L’iPod coinvolto nei (soliti) abusi cinesi sui lavoratori

14/06/2006 09:00 CET

di Fabio M. Zambelli

00000a_fotonews001Domenica un ottimo reportage inglese scopre come si lavora nelle fabbriche cinesi che costruiscono alcuni iPod. Si lavora male. Scoperta l'acqua calda? Ma tutti gli altri che fanno assemblare in Cina come si comportano? Uguale.
L'edizione nelle edicole di domenica scorsa del secondo più popolare quotidiano londinese (dopo il Sun) Daily Mail, The Sunday on Mail, ha pubblicato un'interessante inchiesta intitolata "iPod City".

In attesa di avere delle conferme di prima mano (visto che l'articolo non è reperibile online), ci basiamo su quanto riassume l'edizione inglese di Macworld ed altre fonti britanniche.

I reporter inglesi si sono recati a LongHua Town BaoAn, Shenzhen GuangDong in Cina dove ha sede la fabbrica principale di Foxconn (la più grande corporation privata taiwanese conosciuta con il nome locale Hon Hai Precision Industry). Apple da anni si serve degli impianti di questa azienda per assemblare svariati prodotti, attualmente iPod e Mac mini.

In questo enorme impianto cinese lavorano 200.000 addetti, una popolazione superiore a quella dei residenti di Newcastle, come fa notare il tabloid inglese.

I giornalisti hanno visitato la fabbrica "E3" da cinque piani dell'iPod nano (circondata da filo spinato e guardie armate, normalmente offlimits per gli esterni) e intervistato i lavoratori (assolutamente inavvicinabili e comunque reticenti), i quali vivono in dormitori da 100 posti ciascuno, sono occupati negli impianti per 15 ore al giorno e guadagnano 27 sterline al mese (meno di 40 euro).

Più "ricche" le colleghe che lavorano a Sunzhou, Shangai dove si assemblano per Apple i 400 componenti "multinazionali" degli iPod shuffle, dato che guadagnano ben 54 sterline al mese (79 euro) ma dove non hanno assicurato alloggio e cibo, il che riporta più o meno agli stessi livelli di Shenzhen il salario. In questa fabbrica una guardia ha fatto sapere che sono impiegate solo donne perché più oneste degli uomini.

Un lavoratore racconta: "lavoriamo tantissimo, è come se fossimo nell'esercito, dobbiamo stare in piedi per ore e se ci muoviamo veniamo puniti stando in piedi ancora più a lungo".

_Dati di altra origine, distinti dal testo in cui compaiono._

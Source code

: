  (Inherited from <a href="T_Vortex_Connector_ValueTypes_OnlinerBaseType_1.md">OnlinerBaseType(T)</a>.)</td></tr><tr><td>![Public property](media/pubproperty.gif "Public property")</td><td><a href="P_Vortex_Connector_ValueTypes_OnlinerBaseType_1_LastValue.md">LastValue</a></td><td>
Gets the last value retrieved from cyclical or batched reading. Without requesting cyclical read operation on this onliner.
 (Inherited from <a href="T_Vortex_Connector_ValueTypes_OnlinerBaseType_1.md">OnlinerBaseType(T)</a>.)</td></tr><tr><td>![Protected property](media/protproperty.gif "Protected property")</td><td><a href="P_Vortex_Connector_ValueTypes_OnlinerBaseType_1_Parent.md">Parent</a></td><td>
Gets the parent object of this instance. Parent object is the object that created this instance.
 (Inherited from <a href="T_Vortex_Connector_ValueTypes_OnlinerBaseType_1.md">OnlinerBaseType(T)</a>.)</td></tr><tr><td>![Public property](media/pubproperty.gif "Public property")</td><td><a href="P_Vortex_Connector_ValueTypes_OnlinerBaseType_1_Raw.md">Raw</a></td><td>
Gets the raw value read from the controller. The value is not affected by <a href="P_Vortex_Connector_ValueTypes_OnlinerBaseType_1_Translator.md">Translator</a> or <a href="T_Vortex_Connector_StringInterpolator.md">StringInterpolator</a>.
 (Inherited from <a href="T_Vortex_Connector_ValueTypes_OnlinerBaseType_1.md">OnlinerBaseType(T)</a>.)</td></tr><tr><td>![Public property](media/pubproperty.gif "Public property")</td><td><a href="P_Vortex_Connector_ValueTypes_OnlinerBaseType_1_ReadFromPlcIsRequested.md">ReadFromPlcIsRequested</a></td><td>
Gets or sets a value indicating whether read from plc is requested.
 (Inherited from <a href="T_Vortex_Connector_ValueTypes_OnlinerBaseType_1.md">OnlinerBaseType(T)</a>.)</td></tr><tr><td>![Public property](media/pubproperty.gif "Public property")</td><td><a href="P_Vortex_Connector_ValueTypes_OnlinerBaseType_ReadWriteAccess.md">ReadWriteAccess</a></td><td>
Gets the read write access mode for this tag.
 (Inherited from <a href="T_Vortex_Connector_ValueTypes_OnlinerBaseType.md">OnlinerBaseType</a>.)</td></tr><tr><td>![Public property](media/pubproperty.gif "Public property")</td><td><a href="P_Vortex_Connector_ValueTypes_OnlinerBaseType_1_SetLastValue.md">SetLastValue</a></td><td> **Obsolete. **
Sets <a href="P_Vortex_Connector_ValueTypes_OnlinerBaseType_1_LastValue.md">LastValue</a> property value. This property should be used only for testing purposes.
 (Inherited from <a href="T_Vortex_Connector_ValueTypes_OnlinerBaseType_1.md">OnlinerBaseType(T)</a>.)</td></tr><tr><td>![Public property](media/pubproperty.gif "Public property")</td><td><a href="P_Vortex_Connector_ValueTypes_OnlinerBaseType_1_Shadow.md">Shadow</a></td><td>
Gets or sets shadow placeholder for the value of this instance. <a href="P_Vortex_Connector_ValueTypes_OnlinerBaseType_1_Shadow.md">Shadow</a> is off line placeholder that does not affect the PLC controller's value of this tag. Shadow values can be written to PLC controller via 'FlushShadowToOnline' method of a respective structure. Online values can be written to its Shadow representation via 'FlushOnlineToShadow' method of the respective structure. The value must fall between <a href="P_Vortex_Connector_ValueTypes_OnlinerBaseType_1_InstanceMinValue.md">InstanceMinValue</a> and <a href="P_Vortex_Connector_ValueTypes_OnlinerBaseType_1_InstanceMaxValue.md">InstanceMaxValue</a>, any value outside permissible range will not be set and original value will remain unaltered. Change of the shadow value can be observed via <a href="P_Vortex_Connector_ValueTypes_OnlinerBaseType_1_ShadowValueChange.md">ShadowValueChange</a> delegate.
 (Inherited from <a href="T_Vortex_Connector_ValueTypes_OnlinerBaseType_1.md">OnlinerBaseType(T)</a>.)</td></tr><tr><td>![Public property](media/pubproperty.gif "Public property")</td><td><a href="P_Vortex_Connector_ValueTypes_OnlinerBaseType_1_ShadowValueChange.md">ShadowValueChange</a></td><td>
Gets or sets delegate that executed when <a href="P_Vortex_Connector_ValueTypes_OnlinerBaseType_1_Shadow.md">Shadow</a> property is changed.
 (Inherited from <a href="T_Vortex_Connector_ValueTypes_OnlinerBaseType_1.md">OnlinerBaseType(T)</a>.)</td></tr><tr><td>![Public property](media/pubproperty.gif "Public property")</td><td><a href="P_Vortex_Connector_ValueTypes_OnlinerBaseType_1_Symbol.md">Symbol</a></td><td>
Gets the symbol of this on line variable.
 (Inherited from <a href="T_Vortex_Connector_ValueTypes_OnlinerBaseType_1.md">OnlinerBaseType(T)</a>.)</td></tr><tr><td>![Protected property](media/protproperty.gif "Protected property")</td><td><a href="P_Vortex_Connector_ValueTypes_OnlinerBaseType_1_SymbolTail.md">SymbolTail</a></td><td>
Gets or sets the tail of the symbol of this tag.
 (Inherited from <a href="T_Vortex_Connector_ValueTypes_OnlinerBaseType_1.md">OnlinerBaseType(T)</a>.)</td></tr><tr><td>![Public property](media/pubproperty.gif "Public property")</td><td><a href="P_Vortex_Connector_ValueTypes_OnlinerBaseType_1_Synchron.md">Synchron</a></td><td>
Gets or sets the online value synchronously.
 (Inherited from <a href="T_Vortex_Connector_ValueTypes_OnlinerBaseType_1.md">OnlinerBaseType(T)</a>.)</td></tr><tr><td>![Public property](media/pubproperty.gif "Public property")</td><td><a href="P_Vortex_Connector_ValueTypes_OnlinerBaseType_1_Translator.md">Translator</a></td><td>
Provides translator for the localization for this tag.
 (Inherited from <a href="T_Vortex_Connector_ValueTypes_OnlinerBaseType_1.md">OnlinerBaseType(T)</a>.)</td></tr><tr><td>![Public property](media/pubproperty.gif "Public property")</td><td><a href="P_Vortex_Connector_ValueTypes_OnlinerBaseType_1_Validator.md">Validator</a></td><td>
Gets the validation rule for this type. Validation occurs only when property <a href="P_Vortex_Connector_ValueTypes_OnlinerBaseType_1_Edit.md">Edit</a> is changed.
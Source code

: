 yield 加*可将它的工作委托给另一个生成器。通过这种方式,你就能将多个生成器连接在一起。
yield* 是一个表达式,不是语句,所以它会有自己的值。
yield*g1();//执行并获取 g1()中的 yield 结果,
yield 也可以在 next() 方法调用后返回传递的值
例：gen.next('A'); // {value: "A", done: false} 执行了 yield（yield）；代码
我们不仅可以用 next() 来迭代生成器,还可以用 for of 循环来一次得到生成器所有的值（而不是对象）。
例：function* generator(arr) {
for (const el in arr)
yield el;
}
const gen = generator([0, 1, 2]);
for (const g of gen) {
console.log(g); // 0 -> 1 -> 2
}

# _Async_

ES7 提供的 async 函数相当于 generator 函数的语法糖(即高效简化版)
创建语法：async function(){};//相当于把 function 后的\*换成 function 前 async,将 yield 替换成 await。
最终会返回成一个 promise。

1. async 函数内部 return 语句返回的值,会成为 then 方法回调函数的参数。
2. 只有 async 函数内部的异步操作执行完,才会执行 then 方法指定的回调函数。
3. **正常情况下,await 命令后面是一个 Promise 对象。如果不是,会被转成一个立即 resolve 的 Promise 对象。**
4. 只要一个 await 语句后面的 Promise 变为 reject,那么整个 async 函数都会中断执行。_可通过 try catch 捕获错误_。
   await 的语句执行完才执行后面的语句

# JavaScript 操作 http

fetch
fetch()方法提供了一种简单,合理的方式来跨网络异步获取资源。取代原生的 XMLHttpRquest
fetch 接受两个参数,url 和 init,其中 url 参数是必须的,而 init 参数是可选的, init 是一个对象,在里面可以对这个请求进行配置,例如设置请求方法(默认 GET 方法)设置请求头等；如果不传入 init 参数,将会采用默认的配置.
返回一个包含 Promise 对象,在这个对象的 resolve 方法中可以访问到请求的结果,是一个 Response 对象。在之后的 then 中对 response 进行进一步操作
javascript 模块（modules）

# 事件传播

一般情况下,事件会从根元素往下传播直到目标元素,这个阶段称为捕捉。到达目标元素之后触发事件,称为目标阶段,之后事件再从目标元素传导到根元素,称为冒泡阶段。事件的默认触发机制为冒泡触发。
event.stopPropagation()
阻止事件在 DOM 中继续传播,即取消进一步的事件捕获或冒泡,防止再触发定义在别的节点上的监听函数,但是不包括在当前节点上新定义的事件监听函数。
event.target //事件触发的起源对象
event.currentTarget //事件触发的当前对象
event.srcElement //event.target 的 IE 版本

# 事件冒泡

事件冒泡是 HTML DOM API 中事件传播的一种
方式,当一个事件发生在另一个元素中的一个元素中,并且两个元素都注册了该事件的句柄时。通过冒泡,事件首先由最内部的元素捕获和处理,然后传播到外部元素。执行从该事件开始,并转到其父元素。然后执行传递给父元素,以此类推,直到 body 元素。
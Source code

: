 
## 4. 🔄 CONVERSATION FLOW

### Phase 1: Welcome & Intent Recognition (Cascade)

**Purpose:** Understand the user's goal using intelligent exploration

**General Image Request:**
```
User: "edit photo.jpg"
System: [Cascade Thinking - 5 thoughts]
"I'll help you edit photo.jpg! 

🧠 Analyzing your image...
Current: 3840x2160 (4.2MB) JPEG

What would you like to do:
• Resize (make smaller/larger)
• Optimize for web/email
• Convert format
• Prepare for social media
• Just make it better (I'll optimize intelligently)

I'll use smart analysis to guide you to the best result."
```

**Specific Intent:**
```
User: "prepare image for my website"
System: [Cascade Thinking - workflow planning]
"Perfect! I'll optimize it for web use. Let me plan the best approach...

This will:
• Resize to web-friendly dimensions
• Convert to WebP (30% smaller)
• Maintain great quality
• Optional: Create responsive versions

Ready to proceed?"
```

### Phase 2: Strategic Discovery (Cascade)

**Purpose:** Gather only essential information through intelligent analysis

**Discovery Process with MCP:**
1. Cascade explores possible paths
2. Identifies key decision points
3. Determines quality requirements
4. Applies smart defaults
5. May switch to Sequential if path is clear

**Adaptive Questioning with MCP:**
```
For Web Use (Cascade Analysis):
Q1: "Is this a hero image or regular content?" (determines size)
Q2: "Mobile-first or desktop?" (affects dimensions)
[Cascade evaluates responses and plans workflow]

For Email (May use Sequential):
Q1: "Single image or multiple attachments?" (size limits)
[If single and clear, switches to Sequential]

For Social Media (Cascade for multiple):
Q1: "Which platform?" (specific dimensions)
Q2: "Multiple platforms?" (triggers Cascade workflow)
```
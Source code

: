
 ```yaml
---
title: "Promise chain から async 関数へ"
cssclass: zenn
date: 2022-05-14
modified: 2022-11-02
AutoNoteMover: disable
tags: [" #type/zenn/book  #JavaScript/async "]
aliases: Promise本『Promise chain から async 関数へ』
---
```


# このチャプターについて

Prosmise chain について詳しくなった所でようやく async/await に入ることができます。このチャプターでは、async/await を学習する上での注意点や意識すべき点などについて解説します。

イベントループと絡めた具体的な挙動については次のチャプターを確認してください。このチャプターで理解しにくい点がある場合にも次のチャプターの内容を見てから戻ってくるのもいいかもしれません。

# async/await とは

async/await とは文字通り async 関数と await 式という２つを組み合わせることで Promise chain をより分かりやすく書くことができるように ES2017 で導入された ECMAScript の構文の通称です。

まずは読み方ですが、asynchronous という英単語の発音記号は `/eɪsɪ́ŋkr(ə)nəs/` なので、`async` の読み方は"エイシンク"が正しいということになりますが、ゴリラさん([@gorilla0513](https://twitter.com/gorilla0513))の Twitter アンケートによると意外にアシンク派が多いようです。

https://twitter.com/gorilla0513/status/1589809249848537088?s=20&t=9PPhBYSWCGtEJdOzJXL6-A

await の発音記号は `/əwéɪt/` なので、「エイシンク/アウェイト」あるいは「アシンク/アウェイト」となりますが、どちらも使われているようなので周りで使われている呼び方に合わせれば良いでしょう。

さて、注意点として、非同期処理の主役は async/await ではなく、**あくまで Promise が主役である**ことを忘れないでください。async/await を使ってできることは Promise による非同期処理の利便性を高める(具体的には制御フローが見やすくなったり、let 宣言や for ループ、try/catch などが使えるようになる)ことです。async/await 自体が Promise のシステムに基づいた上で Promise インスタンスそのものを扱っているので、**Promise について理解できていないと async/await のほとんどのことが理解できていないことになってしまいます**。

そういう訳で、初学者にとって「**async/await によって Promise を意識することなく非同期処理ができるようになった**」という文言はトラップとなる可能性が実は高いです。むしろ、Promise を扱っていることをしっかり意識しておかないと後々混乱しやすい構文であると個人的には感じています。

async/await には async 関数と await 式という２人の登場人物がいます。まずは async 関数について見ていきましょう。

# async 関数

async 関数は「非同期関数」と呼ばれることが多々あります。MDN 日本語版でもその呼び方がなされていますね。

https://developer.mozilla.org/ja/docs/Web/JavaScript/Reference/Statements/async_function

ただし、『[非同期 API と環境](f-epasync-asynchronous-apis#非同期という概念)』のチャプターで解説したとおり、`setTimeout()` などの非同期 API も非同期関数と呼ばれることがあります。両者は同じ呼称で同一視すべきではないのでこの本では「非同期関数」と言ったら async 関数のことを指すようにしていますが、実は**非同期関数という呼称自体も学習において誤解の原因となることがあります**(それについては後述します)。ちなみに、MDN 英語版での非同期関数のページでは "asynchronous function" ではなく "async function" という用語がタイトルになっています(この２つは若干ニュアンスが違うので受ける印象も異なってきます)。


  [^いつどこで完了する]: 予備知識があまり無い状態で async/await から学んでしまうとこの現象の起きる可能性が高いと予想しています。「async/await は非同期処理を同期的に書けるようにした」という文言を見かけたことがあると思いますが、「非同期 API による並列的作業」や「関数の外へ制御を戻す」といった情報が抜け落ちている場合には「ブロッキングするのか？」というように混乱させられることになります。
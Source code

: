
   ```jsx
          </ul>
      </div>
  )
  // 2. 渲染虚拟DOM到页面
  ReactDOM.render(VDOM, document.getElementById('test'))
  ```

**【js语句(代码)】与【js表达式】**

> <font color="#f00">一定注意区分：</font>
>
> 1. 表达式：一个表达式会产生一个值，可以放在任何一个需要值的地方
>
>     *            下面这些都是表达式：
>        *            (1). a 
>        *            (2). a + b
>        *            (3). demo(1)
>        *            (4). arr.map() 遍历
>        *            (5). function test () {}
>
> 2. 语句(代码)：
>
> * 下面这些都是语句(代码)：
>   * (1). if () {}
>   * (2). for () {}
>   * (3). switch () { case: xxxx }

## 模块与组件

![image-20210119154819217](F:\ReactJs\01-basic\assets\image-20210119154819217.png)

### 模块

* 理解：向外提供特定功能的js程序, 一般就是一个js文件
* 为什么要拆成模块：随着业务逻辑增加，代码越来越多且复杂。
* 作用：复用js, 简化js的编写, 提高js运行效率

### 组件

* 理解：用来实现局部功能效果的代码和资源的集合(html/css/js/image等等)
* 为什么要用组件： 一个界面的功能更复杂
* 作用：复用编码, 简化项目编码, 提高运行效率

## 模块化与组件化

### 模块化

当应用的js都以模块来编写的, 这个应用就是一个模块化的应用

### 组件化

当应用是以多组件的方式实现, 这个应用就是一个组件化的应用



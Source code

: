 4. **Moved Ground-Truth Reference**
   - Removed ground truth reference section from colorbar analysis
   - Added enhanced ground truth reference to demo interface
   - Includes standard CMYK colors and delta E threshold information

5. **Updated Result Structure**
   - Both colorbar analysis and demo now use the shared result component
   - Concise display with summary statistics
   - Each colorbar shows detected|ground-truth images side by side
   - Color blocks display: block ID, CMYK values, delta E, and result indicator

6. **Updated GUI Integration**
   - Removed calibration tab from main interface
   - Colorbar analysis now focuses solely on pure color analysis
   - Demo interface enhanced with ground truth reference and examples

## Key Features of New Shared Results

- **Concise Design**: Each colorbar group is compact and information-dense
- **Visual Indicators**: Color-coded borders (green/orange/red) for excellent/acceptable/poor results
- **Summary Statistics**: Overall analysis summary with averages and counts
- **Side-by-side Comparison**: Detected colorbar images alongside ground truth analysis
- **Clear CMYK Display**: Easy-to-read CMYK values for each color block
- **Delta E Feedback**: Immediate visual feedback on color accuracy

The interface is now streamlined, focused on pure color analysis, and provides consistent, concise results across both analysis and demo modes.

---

Foxconn non si distingue in modo particolari da altre aziende cinesi per i diritti umani da applicare ai lavoratori, Apple non si distingue in modo particolare da altre aziende occidentali quando si tratta di pagare il meno possibile i contractor asiatici che assemblano per loro i prodotti.

Dov'è lo scandalo? Aprire gli occhi è doloroso ma non mostra un panorama molto più nuovo di quanto già visto.

Tutti i maggiori marchi occidentali fanno costruire, assemblare, cucire, stampare, etc. i propri prodotti in Asia. Ricordiamo che la stessa Ferrari, marchio numero uno del made in Italy e diretta dal presidente di Confindustria, fa produrre la propria linea di abbigliamento in Bangladesh, Cina e Romania per spendere il meno possibile, non fare caso troppo alla qualità ed avere margini di guadagno elevati.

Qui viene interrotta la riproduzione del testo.